[Start of Attachment]

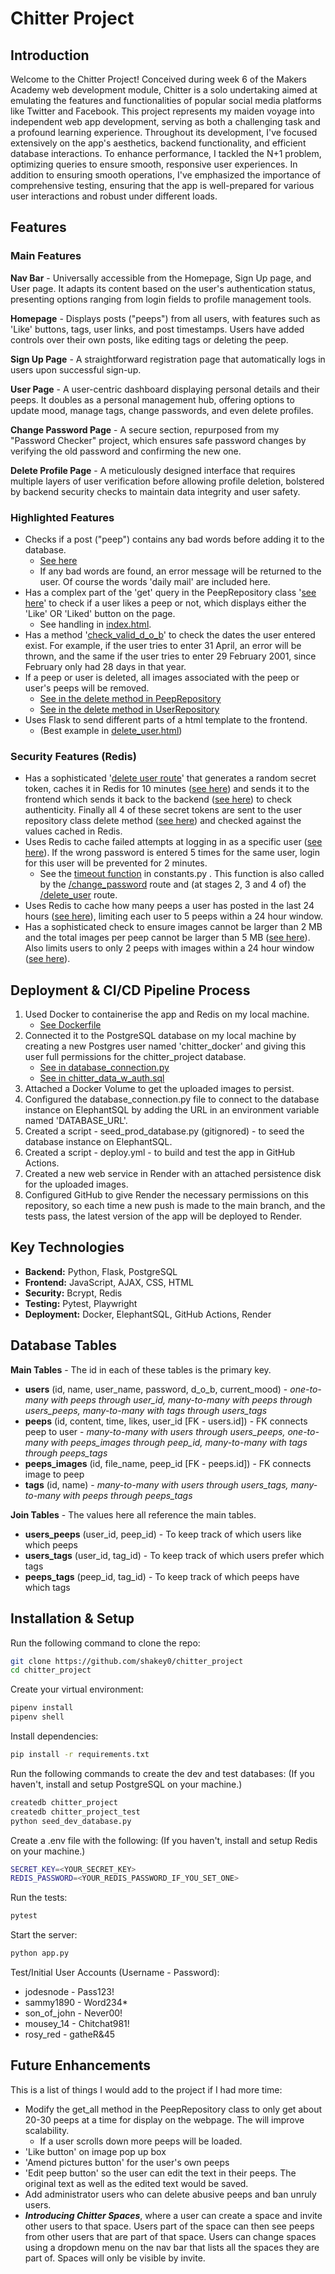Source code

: # Chitter Project

## Introduction

Welcome to the Chitter Project! Conceived during week 6 of the Makers Academy web development module, Chitter is a solo undertaking aimed at emulating the features and functionalities of popular social media platforms like Twitter and Facebook. This project represents my maiden voyage into independent web app development, serving as both a challenging task and a profound learning experience. Throughout its development, I've focused extensively on the app's aesthetics, backend functionality, and efficient database interactions. To enhance performance, I tackled the N+1 problem, optimizing queries to ensure smooth, responsive user experiences. In addition to ensuring smooth operations, I've emphasized the importance of comprehensive testing, ensuring that the app is well-prepared for various user interactions and robust under different loads.

## Features

### Main Features

**Nav Bar** - Universally accessible from the Homepage, Sign Up page, and User page. It adapts its content based on the user's authentication status, presenting options ranging from login fields to profile management tools.

**Homepage** - Displays posts ("peeps") from all users, with features such as 'Like' buttons, tags, user links, and post timestamps. Users have added controls over their own posts, like editing tags or deleting the peep.

**Sign Up Page** - A straightforward registration page that automatically logs in users upon successful sign-up.

**User Page** - A user-centric dashboard displaying personal details and their peeps. It doubles as a personal management hub, offering options to update mood, manage tags, change passwords, and even delete profiles.

**Change Password Page** - A secure section, repurposed from my "Password Checker" project, which ensures safe password changes by verifying the old password and confirming the new one.

**Delete Profile Page** -  A meticulously designed interface that requires multiple layers of user verification before allowing profile deletion, bolstered by backend security checks to maintain data integrity and user safety.

### Highlighted Features

- Checks if a post ("peep") contains any bad words before adding it to the database.
    - [See here](https://github.com/shakey0/chitter_project/blob/main/ChitterApp/lib/repositories/peep_repository.py#L88-L97)
    - If any bad words are found, an error message will be returned to the user. Of course the words 'daily mail' are included here.
- Has a complex part of the 'get' query in the PeepRepository class '[see here](https://github.com/shakey0/chitter_project/blob/main/ChitterApp/lib/repositories/peep_repository.py#L28-L38)' to check if a user likes a peep or not, which displays either the 'Like' OR 'Liked' button on the page.
    - See handling in [index.html](https://github.com/shakey0/chitter_project/blob/main/ChitterApp/templates/index.html#L150-L160).
- Has a method '[check_valid_d_o_b](https://github.com/shakey0/chitter_project/blob/main/ChitterApp/lib/repositories/user_repository.py#L95-L110)' to check the dates the user entered exist. For example, if the user tries to enter 31 April, an error will be thrown, and the same if the user tries to enter 29 February 2001, since February only had 28 days in that year.
- If a peep or user is deleted, all images associated with the peep or user's peeps will be removed.
    - [See in the delete method in PeepRepository](https://github.com/shakey0/chitter_project/blob/main/ChitterApp/lib/repositories/peep_repository.py#L160-L163)
    - [See in the delete method in UserRepository](https://github.com/shakey0/chitter_project/blob/main/ChitterApp/lib/repositories/user_repository.py#L213-L226)
- Uses Flask to send different parts of a html template to the frontend.
    - (Best example in [delete_user.html](https://github.com/shakey0/chitter_project/blob/main/ChitterApp/templates/delete_user.html#L11-L107))

### Security Features (Redis)

- Has a sophisticated '[delete user route](https://github.com/shakey0/chitter_project/blob/main/ChitterApp/routes/user_routes.py#L151-L255)' that generates a random secret token, caches it in Redis for 10 minutes ([see here](https://github.com/shakey0/chitter_project/blob/main/ChitterApp/routes/user_routes.py#L165-L168)) and sends it to the frontend which sends it back to the backend ([see here](https://github.com/shakey0/chitter_project/blob/main/ChitterApp/templates/delete_user.html#L55-L57)) to check authenticity. Finally all 4 of these secret tokens are sent to the user repository class delete method ([see here](https://github.com/shakey0/chitter_project/blob/main/ChitterApp/lib/repositories/user_repository.py#L206-L211)) and checked against the values cached in Redis.
- Uses Redis to cache failed attempts at logging in as a specific user ([see here](https://github.com/shakey0/chitter_project/blob/main/ChitterApp/routes/auth.py#L18-L20)). If the wrong password is entered 5 times for the same user, login for this user will be prevented for 2 minutes.
    - See the [timeout function](https://github.com/shakey0/chitter_project/blob/main/ChitterApp/constants.py#L10-L22) in constants.py . This function is also called by the [/change_password](https://github.com/shakey0/chitter_project/blob/main/ChitterApp/routes/user_routes.py#L118-L121) route and (at stages 2, 3 and 4 of) the [/delete_user](https://github.com/shakey0/chitter_project/blob/main/ChitterApp/routes/user_routes.py#L206-L208) route.
- Uses Redis to cache how many peeps a user has posted in the last 24 hours ([see here](https://github.com/shakey0/chitter_project/blob/main/ChitterApp/routes/peep_routes.py#L59-L62)), limiting each user to 5 peeps within a 24 hour window.
- Has a sophisticated check to ensure images cannot be larger than 2 MB and the total images per peep cannot be larger than 5 MB ([see here](https://github.com/shakey0/chitter_project/blob/main/ChitterApp/routes/peep_routes.py#L26-L40)). Also limits users to only 2 peeps with images within a 24 hour window ([see here](https://github.com/shakey0/chitter_project/blob/main/ChitterApp/routes/peep_routes.py#L51-L54)).

## Deployment & CI/CD Pipeline Process

1. Used Docker to containerise the app and Redis on my local machine.
    - [See Dockerfile](https://github.com/shakey0/chitter_project/blob/main/Dockerfile)
2. Connected it to the PostgreSQL database on my local machine by creating a new Postgres user named 'chitter_docker' and giving this user full permissions for the chitter_project database.
    - [See in database_connection.py](https://github.com/shakey0/chitter_project/blob/main/ChitterApp/lib/database_connection.py#L27-L29)
    - [See in chitter_data_w_auth.sql](https://github.com/shakey0/chitter_project/blob/main/seeds/chitter_data_w_auth.sql#L70-L90)
3. Attached a Docker Volume to get the uploaded images to persist.
4. Configured the database_connection.py file to connect to the database instance on ElephantSQL by adding the URL in an environment variable named 'DATABASE_URL'.
5. Created a script - seed_prod_database.py (gitignored) - to seed the database instance on ElephantSQL.
6. Created a script - deploy.yml - to build and test the app in GitHub Actions.
7. Created a new web service in Render with an attached persistence disk for the uploaded images.
8. Configured GitHub to give Render the necessary permissions on this repository, so each time a new push is made to the main branch, and the tests pass, the latest version of the app will be deployed to Render.

## Key Technologies

- **Backend:** Python, Flask, PostgreSQL
- **Frontend:** JavaScript, AJAX, CSS, HTML
- **Security:** Bcrypt, Redis
- **Testing:** Pytest, Playwright
- **Deployment:** Docker, ElephantSQL, GitHub Actions, Render

## Database Tables

**Main Tables** - The id in each of these tables is the primary key.

- **users** (id, name, user_name, password, d_o_b, current_mood) - <em>one-to-many with peeps through user_id, many-to-many with peeps through users_peeps, many-to-many with tags through users_tags</em>
- **peeps** (id, content, time, likes, user_id [FK - users.id]) - FK connects peep to user - <em>many-to-many with users through users_peeps, one-to-many with peeps_images through peep_id, many-to-many with tags through peeps_tags</em>
- **peeps_images** (id, file_name, peep_id [FK - peeps.id]) - FK connects image to peep
- **tags** (id, name) - <em>many-to-many with users through users_tags, many-to-many with peeps through peeps_tags</em>

**Join Tables** - The values here all reference the main tables.

- **users_peeps** (user_id, peep_id) - To keep track of which users like which peeps
- **users_tags** (user_id, tag_id) - To keep track of which users prefer which tags
- **peeps_tags** (peep_id, tag_id) - To keep track of which peeps have which tags

## Installation & Setup

Run the following command to clone the repo:
```bash
git clone https://github.com/shakey0/chitter_project
cd chitter_project
```

Create your virtual environment:
```bash
pipenv install
pipenv shell
```

Install dependencies:
```bash
pip install -r requirements.txt
```

Run the following commands to create the dev and test databases:
(If you haven't, install and setup PostgreSQL on your machine.)
```bash
createdb chitter_project
createdb chitter_project_test
python seed_dev_database.py
```

Create a .env file with the following:
(If you haven't, install and setup Redis on your machine.)
```bash
SECRET_KEY=<YOUR_SECRET_KEY>
REDIS_PASSWORD=<YOUR_REDIS_PASSWORD_IF_YOU_SET_ONE>
```

Run the tests:
```bash
pytest
```

Start the server:
```bash
python app.py
```

Test/Initial User Accounts (Username - Password):
- jodesnode - Pass123!
- sammy1890 - Word234*
- son_of_john - Never00!
- mousey_14 - Chitchat981!
- rosy_red - gatheR&45

## Future Enhancements

This is a list of things I would add to the project if I had more time:
- Modify the get_all method in the PeepRepository class to only get about 20-30 peeps at a time for display on the webpage. The will improve scalability.
    - If a user scrolls down more peeps will be loaded.
- 'Like button' on image pop up box
- 'Amend pictures button' for the user's own peeps
- 'Edit peep button' so the user can edit the text in their peeps. The original text as well as the edited text would be saved.
- Add administrator users who can delete abusive peeps and ban unruly users.
- ***Introducing Chitter Spaces***, where a user can create a space and invite other users to that space. Users part of the space can then see peeps from other users that are part of that space. Users can change spaces using a dropdown menu on the nav bar that lists all the spaces they are part of. Spaces will only be visible by invite.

[End of Attachment]

* Task instructions: From the records above, print exactly the lines that run from the line with "## Database Tables" to the line with "## Future Enhancements", inclusive.

* Response to this exercise:
## Database Tables

**Main Tables** - The id in each of these tables is the primary key.

- **users** (id, name, user_name, password, d_o_b, current_mood) - <em>one-to-many with peeps through user_id, many-to-many with peeps through users_peeps, many-to-many with tags through users_tags</em>
- **peeps** (id, content, time, likes, user_id [FK - users.id]) - FK connects peep to user - <em>many-to-many with users through users_peeps, one-to-many with peeps_images through peep_id, many-to-many with tags through peeps_tags</em>
- **peeps_images** (id, file_name, peep_id [FK - peeps.id]) - FK connects image to peep
- **tags** (id, name) - <em>many-to-many with users through users_tags, many-to-many with peeps through peeps_tags</em>

**Join Tables** - The values here all reference the main tables.

- **users_peeps** (user_id, peep_id) - To keep track of which users like which peeps
- **users_tags** (user_id, tag_id) - To keep track of which users prefer which tags
- **peeps_tags** (peep_id, tag_id) - To keep track of which peeps have which tags

## Installation & Setup

Run the following command to clone the repo:
```bash
git clone https://github.com/shakey0/chitter_project
cd chitter_project
```

Create your virtual environment:
```bash
pipenv install
pipenv shell
```

Install dependencies:
```bash
pip install -r requirements.txt
```

Run the following commands to create the dev and test databases:
(If you haven't, install and setup PostgreSQL on your machine.)
```bash
createdb chitter_project
createdb chitter_project_test
python seed_dev_database.py
```

Create a .env file with the following:
(If you haven't, install and setup Redis on your machine.)
```bash
SECRET_KEY=<YOUR_SECRET_KEY>
REDIS_PASSWORD=<YOUR_REDIS_PASSWORD_IF_YOU_SET_ONE>
```

Run the tests:
```bash
pytest
```

Start the server:
```bash
python app.py
```

Test/Initial User Accounts (Username - Password):
- jodesnode - Pass123!
- sammy1890 - Word234*
- son_of_john - Never00!
- mousey_14 - Chitchat981!
- rosy_red - gatheR&45

## Future Enhancements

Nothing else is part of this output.